KMP always looks at every position, but it is linear.

There is a variant of Boyer Moore which is sublinear and linear in the worst case, but it's not that fast by modern standards.

The fastest sub linear search algorithms I know that remain linear in the worst case are Linear Weak Factor Recognition (LWFR) and Linear Hash Chain (LHC). LHC is currently unpublished (I'm writing a paper on it right now).

In practice, it's apparently often better to avoid these techniques and just use SIMD operations to search. You look at every byte, so it's O(n) but the overhead of more complicated approaches isn't worth it. See this comment from burntsushi: https://lobste.rs/s/ycydmd/why_gnu_grep_is_fast_2010#c_gpim7....
For short patterns this is probably right. Longer patterns will be faster using a modern sublinear search algorithm.
As the author of ripgrep, I wouldn't necessarily buy this. I suppose I might agree with it in the extremes, but SIMD prefilters are quite exceptionally difficult to beat with scalar code in the common cases. Longer patterns are great for the SIMD algorithms in ripgrep because of its use of background frequency distribution heuristics. That is, the longer the pattern, the less likely your candidate detection is to produce a false positive in its hot path. (I say "less likely" here intentionally. One can of course pick specific needles and haystacks where a false positive is reported at every position for any length N.)

I don't mean to 100% disagree with you, but I think it's misleading to suggest a sort of one dimensional view of things where, as the pattern gets larger, SIMD gets worse compared to sublinear search algorithms. There are other factors at play here, and, importantly, what "long" means in this context.

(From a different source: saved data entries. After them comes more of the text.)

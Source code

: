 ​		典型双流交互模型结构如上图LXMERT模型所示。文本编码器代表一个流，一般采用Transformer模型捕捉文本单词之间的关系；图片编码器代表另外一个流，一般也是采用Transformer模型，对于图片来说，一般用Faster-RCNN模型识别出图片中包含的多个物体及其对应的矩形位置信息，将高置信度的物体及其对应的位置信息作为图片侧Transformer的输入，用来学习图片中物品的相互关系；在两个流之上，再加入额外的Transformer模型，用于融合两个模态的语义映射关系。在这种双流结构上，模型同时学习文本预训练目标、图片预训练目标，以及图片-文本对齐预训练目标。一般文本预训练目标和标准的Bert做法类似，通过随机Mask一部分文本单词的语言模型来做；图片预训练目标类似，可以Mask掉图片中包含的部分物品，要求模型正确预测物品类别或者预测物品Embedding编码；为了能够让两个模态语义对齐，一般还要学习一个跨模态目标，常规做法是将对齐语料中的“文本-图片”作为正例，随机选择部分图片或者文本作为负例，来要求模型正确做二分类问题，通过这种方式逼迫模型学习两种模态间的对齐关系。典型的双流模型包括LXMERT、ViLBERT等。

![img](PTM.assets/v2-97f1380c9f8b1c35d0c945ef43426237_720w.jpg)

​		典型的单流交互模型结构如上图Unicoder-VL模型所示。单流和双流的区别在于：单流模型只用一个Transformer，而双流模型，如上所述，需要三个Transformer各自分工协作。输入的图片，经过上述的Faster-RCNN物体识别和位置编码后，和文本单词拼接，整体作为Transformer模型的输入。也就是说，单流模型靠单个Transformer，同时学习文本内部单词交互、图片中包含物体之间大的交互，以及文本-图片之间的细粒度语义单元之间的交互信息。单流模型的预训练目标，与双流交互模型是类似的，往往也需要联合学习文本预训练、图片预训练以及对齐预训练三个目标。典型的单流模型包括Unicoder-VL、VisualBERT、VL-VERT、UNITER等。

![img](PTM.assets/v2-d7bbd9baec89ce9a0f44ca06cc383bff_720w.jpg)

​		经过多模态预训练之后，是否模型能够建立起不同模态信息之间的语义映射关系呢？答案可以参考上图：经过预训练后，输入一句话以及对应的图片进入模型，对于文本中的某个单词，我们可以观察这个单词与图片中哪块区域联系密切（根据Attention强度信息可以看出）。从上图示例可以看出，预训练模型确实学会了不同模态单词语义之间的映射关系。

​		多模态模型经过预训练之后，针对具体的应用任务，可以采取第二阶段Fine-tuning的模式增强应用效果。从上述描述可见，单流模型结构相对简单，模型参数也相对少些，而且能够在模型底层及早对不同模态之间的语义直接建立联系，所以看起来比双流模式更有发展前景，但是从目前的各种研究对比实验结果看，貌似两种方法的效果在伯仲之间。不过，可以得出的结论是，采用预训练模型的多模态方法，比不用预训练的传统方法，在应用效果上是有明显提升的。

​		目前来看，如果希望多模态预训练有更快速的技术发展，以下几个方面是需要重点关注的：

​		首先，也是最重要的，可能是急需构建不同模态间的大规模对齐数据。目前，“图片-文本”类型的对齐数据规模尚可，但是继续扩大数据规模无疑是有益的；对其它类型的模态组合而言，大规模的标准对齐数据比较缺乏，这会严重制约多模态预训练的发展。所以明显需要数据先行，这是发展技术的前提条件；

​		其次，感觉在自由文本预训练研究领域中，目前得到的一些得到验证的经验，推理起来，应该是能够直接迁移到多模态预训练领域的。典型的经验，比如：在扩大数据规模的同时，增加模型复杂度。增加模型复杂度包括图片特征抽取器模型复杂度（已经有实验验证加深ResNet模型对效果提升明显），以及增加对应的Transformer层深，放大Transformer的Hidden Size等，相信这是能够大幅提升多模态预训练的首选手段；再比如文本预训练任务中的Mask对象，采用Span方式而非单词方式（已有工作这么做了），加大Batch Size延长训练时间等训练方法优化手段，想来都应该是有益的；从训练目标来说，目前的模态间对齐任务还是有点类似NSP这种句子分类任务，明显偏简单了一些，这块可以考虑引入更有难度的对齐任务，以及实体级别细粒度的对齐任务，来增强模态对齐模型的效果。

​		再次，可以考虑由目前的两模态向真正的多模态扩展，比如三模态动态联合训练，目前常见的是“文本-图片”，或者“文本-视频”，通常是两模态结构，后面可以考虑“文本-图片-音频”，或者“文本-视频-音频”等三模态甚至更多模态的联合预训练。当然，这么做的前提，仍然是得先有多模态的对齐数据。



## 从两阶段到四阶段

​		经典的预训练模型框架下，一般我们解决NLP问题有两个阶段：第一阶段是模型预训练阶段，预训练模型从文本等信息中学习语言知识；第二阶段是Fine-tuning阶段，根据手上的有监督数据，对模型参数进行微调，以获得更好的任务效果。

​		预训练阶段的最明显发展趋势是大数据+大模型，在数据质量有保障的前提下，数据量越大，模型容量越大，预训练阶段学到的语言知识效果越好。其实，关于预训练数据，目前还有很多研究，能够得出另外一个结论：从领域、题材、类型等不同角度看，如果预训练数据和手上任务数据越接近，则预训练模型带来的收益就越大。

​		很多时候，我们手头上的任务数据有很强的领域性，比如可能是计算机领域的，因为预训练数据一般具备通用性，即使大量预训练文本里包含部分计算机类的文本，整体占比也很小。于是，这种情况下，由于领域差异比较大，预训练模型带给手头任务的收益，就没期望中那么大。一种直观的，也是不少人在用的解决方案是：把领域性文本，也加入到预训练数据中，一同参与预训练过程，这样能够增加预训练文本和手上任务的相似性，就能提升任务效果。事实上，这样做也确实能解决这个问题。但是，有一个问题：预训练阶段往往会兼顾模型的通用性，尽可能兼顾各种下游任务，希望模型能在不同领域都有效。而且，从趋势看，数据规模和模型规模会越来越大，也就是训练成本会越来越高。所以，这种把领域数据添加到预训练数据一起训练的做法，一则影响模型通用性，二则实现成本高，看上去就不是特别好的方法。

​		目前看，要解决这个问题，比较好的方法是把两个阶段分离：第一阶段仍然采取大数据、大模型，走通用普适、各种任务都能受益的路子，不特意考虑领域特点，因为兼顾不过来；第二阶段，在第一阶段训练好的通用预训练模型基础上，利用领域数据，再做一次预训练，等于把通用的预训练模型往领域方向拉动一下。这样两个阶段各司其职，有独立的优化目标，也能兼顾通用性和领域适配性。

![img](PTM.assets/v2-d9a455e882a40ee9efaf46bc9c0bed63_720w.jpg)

In many practical circumstances, "short" might be a few bytes, while "long" is 16 bytes. But maybe your idea of "long" is actually much longer.

If you're curious how your own algorithm stacks up to ripgrep's, you can plug your implementation into the `memchr` crate's benchmark harness: https://github.com/BurntSushi/memchr

It uses rebar: https://github.com/BurntSushi/rebar

Interesting, thanks for the detailed response. I'll have a look at the benchmark; I'm doing some work on algorithm benchmarking right now by coincidence.

I'd say a long pattern is more like 64 bytes (the benchmarking suite I use defines short patterns as 32 or under).

Edit: will also check out the frequency approach used in ripgrep, sounds fascinating.

You can read more about it at various points in these two blogs I've written:

https://blog.burntsushi.net/ripgrep/

https://blog.burntsushi.net/regex-internals/

64 bytes is decently long, but I'd still put my money on SIMD for "common" cases.